How much debt assets do mutual funds manage?

•The AUM of debt schemes of the mutual fund industry is about ₹15-lakh crore, which is more than half of the total AUM of Indian fund houses. The worst affected sub-category of debt funds is Credit Risk funds that account for only 5% of the overall debt assets. Investors, however, are sceptical about the overall credit quality of the assets; hence debt schemes are likely to see a spike in redemptions. Mutual funds are allowed to borrow up to 20% of their assets to meet liquidity needs for redemption or dividend pay-out. As of April 23, four mutual funds — of a total of 42 fund houses — had a cumulative borrowing of ₹4,427.68 crore, according to the Association of Mutual Funds in India (AMFI). Fund managers say that while such borrowings are common in March — there are huge redemptions due to advance tax payment and other quarter-end obligations — a spillover of such borrowings to April is a cause for concern.

What is the quality of debt securities held by mutual funds?

•Fund managers are of the view that more than half of the assets in debt schemes have a rating of AA or above. They say that while about 20% to 30% of total debt AUM would be AAA rated or in cash, another 30% to 50% would be in AA+ or AA rating. While the overall debt quality, based on current ratings, looks good on paper, the ongoing nationwide lockdown has impacted cash flows of most corporates, and investors are expecting defaults especially from the mid and small-sized corporate segment.

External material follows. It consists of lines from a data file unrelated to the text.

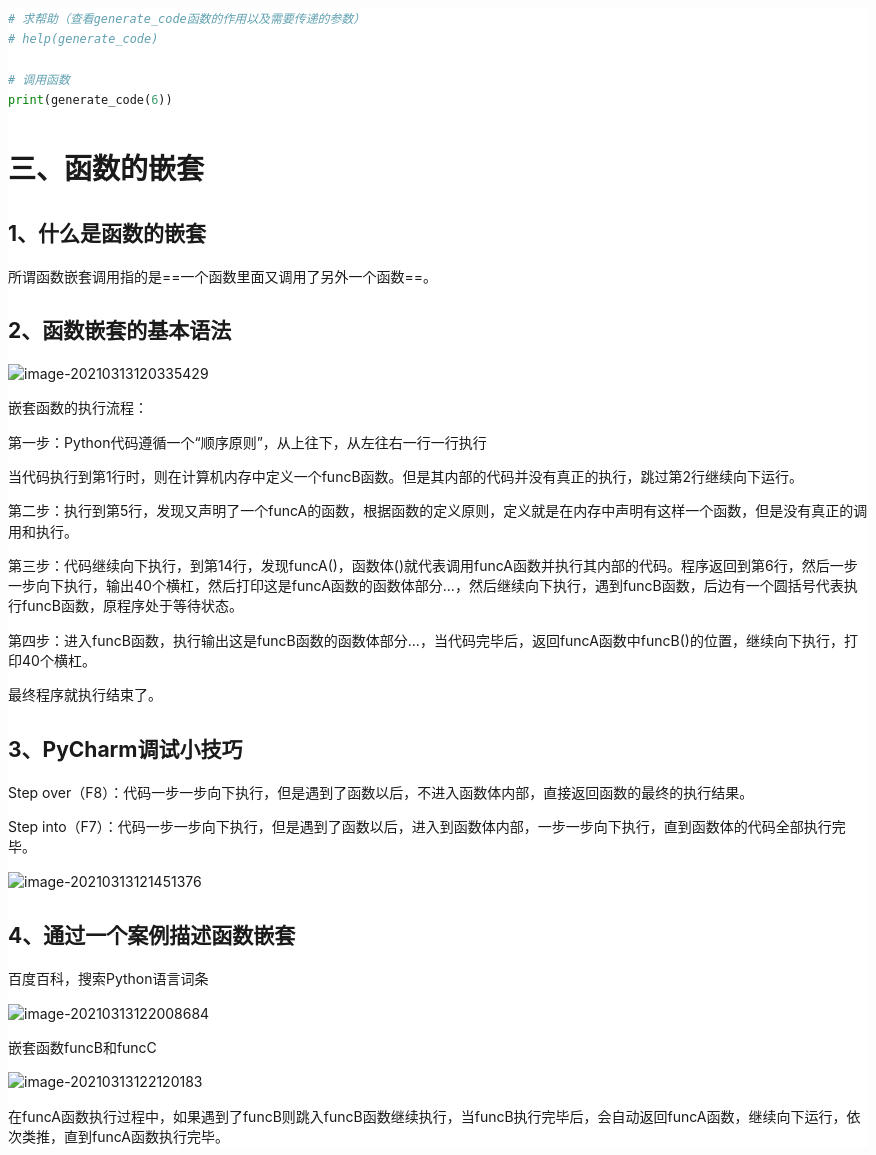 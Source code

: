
 ```python
# 求帮助（查看generate_code函数的作用以及需要传递的参数）
# help(generate_code)

# 调用函数
print(generate_code(6))
```

# 三、函数的嵌套

## 1、什么是函数的嵌套

所谓函数嵌套调用指的是==一个函数里面又调用了另外一个函数==。

## 2、函数嵌套的基本语法

![image-20210313120335429](media/image-20210313120335429.png)

嵌套函数的执行流程：

第一步：Python代码遵循一个“顺序原则”，从上往下，从左往右一行一行执行

当代码执行到第1行时，则在计算机内存中定义一个funcB函数。但是其内部的代码并没有真正的执行，跳过第2行继续向下运行。

第二步：执行到第5行，发现又声明了一个funcA的函数，根据函数的定义原则，定义就是在内存中声明有这样一个函数，但是没有真正的调用和执行。

第三步：代码继续向下执行，到第14行，发现funcA()，函数体()就代表调用funcA函数并执行其内部的代码。程序返回到第6行，然后一步一步向下执行，输出40个横杠，然后打印这是funcA函数的函数体部分...，然后继续向下执行，遇到funcB函数，后边有一个圆括号代表执行funcB函数，原程序处于等待状态。

第四步：进入funcB函数，执行输出这是funcB函数的函数体部分...，当代码完毕后，返回funcA函数中funcB()的位置，继续向下执行，打印40个横杠。

最终程序就执行结束了。

## 3、PyCharm调试小技巧

Step over（F8）：代码一步一步向下执行，但是遇到了函数以后，不进入函数体内部，直接返回函数的最终的执行结果。

Step into（F7）：代码一步一步向下执行，但是遇到了函数以后，进入到函数体内部，一步一步向下执行，直到函数体的代码全部执行完毕。

![image-20210313121451376](media/image-20210313121451376.png)

## 4、通过一个案例描述函数嵌套

百度百科，搜索Python语言词条

![image-20210313122008684](media/image-20210313122008684.png)

嵌套函数funcB和funcC

![image-20210313122120183](media/image-20210313122120183.png)

在funcA函数执行过程中，如果遇到了funcB则跳入funcB函数继续执行，当funcB执行完毕后，会自动返回funcA函数，继续向下运行，依次类推，直到funcA函数执行完毕。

What are the regulators doing?

•The regulators are aware of the potential risk and are monitoring the situation closely. Market participants have already written to the Securities and Exchange Board of India (SEBI) to take action against Franklin Templeton Mutual Fund including appointing a high-powered committee to take over the management of the fund house while examining its investment decisions. The Association of National Exchanges Members of India (ANMI), an umbrella body representing about 900 brokers, has written to the Ministry of Finance and SEBI that as much as 64.73% of the total AUM of Franklin India Low Duration Fund was in securities rated A or below, while in Franklin India Short Term Income Plan, such securities accounted for almost 59% of total assets. The brokers’ association says Franklin Templeton Mutual Fund invested in long duration securities even though SEBI norms state that ultra short duration funds can only have bonds with a tenure between three and six months.